Comment le décider d'ailleurs parmi un tel maquis de textes, tous ayant un intérêt, même si une partie des auteurs traités ne nous disent plus rien. C'est donc l'exhaustivité qui a prévalu pour cette édition. Et c'est tant mieux.

La longévité et la prolixité de Maurice Nadeau offrent une vue surplombante de la littérature française durant un bon demi-siècle. Le premier tome, qui paraît le 21 novembre, couvre, de 1945 à 1951, les années Combat, le journal animé par Pascal Pia et Albert Camus dont il dirigeait la page littéraire. Un deuxième, consacré aux années de la revue Les Lettres Nouvelles (1952-1965), paraîtra à la rentrée 2019, et un troisième sur les années de La Quinzaine littéraire (1966-2013) à l'automne 2020. Près de 5 000 pages au total pour saisir comment ce trotskiste garda ses sympathies pour les surréalistes, malgré sa brouille avec Breton, et surtout comment il a maintenu cette proximité avec le mouvement des idées de son temps.

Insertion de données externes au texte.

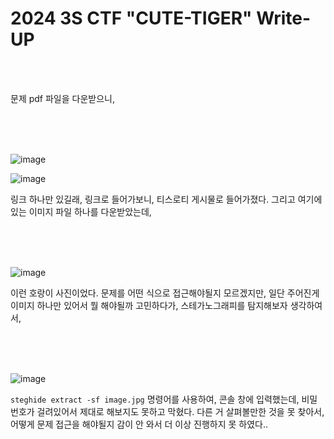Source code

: <!DOCTYPE html>
<html>
<head>
    <link rel="stylesheet" type="text/css" href="style.css">
</head>
<body>
    <h1>2024 3S CTF "CUTE-TIGER"  Write-UP</h1>
</body>
<br>
<br>
</html>

문제 pdf 파일을 다운받으니, 
<br>

 </br>
 <br>

 </br>
 
![image](https://github.com/user-attachments/assets/18846e08-303e-4141-8b8c-ee834d66a6b8)

![image](https://github.com/user-attachments/assets/f2a1d501-c779-415a-90dd-a439758690cb)

링크 하나만 있길래, 링크로 들어가보니, 티스로티 게시물로 들어가졌다.
그리고 여기에 있는 이미지 파일 하나를 다운받았는데, 
<br>

 </br>
 <br>

 </br>
 
![image](https://github.com/user-attachments/assets/cec76617-f822-4f70-96b8-a27ecdcd19a0)

이런 호랑이 사진이었다. 
문제를 어떤 식으로 접근해야될지 모르겠지만, 일단 주어진게 이미지 하나만 있어서 뭘 해야될까 고민하다가,
스테가노그래피를 탐지해보자 생각하여서, 
<br>

 </br>
 <br>

 </br>
 
![image](https://github.com/user-attachments/assets/ab9f249a-5997-468d-baf2-d3f5976f2346)

``steghide extract -sf image.jpg`` 명령어를 사용하여, 콘솔 창에 입력했는데, 비밀번호가 걸려있어서 제대로 해보지도 못하고 막혔다. 
다른 거 살펴볼만한 것을 못 찾아서, 어떻게 문제 접근을 해야될지 감이 안 와서 더 이상 진행하지 못 하였다..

Cette œuvre critique est faite d'articles, d'admirations, de découvertes. Les grands éditeurs sont souvent des écrivains rentrés qui trouvent chez les autres des miroirs dans lesquels ils se reconnaissent. Maurice Nadeau était de ceux-là.

Gilles Nadeau, qui a tout lu, s'émerveille encore des télescopages d'un lecteur attentif qui passait sans souci des romans à la philosophie. « Il maniait bien l'ironie. » On peut le constater dans l'article qu'il consacre à François Mauriac. Il défend aussi sans scrupule les ouvrages qu'il édite si personne ne s'y intéresse. C'est le cas pour Malcom Lowry dont il publie Au-dessous du volcan chez Corrêa en 1950.

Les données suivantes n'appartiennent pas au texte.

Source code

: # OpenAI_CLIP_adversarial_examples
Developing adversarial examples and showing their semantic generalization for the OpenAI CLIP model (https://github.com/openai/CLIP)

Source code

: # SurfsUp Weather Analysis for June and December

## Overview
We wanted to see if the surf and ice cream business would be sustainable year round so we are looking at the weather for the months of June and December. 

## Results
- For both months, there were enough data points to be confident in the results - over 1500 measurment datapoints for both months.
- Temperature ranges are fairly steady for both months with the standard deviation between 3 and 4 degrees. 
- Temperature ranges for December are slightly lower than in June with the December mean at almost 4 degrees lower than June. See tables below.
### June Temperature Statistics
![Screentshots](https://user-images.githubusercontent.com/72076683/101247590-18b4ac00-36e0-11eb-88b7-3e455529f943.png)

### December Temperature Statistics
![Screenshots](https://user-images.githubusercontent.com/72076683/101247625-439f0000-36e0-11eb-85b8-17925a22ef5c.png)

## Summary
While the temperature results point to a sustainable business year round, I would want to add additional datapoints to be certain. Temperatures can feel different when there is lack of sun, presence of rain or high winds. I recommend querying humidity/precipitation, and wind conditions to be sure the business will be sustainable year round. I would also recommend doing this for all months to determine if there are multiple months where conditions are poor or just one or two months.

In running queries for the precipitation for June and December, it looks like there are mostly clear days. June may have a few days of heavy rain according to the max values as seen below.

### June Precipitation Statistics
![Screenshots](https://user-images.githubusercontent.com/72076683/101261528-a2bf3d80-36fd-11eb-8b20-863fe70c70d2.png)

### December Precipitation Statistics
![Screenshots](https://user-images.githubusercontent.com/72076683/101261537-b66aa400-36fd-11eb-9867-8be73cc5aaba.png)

« J'ai découvert une puissance d'écriture comme j'avais découvert mon père en faisant un film sur lui en 2005 », explique le réalisateur qui a repris la maison d'édition de son père en 2014. Cette vigueur du style se révèle d'autant plus quand les textes retenus sont forts. Quand il évoque les manuscrits de la mer Morte, il se fait théologien dubitatif. Lorsqu'il parle des poésies d'Aimé Césaire, il devient lyrique. Les livres des autres l'inspirent. Il fait son miel de ces fleurs étranges qu'il butine avec avidité, jusqu'à des heures indues.

Déjà aux aguets

« Je reconnais Nadeau dans ces pages, indique Tiphaine Samoyault, la préfacière de ce premier volume. Je l'ai connu pendant près de vingt ans à la Quinzaine et j'ai retrouvé un Nadeau déjà aux aguets, vigilant, passionné, avec la conviction que la littérature est fondamentale pour le débat d'idées. Dans cette époque de reconfiguration de l'après-guerre, il est aussi très attentif à la poésie et aux livres d'histoire. Il prend tout cela en charge en son nom. On ne voit pas encore le Nadeau découvreur, mais on le sent poindre. Sa méthode ? Appuyer sa lecture de convictions esthétiques et politiques. Si un texte n'entre pas dans le champ du débat d'idées, il ne s'y intéresse pas. Ce volume a confirmé l'intuition que j'avais et la place qu'il tenait dans le monde des idées. Il s'est acharné à donner des repères. Il y a chez lui une détermination farouche à reconstruire l'époque par les livres. On distingue clairement cette énergie, cette certitude à poser des lumières dans la nuit. Ce journalisme littéraire s'écrit certes au présent, mais il veut aussi donner des repères sur ce qui restera, sur ce qui est amené à durer comme c'est le cas par exemple pour Romain Gary, Henri Michaux ou Roger Vailland. »

Face à Sartre, qui dans Les Temps modernes reproche à la critique en général son manque de discernement, Maurice Nadeau répond dans la revue des jeunes socialistes Gavroche : « Nous avons une autre conception de la critique. Parce que nous ne pensons pas "faire notre histoire à l'aveuglette", mais avec le plus de conscience possible. » C'est pourquoi, cigarette après cigarette, il tapait ses articles avec la conviction si chère à son mentor Albert Camus que si la littérature ne pouvait pas refaire le monde elle avait la tâche plus grande encore d'empêcher qu'à nouveau il ne se défasse.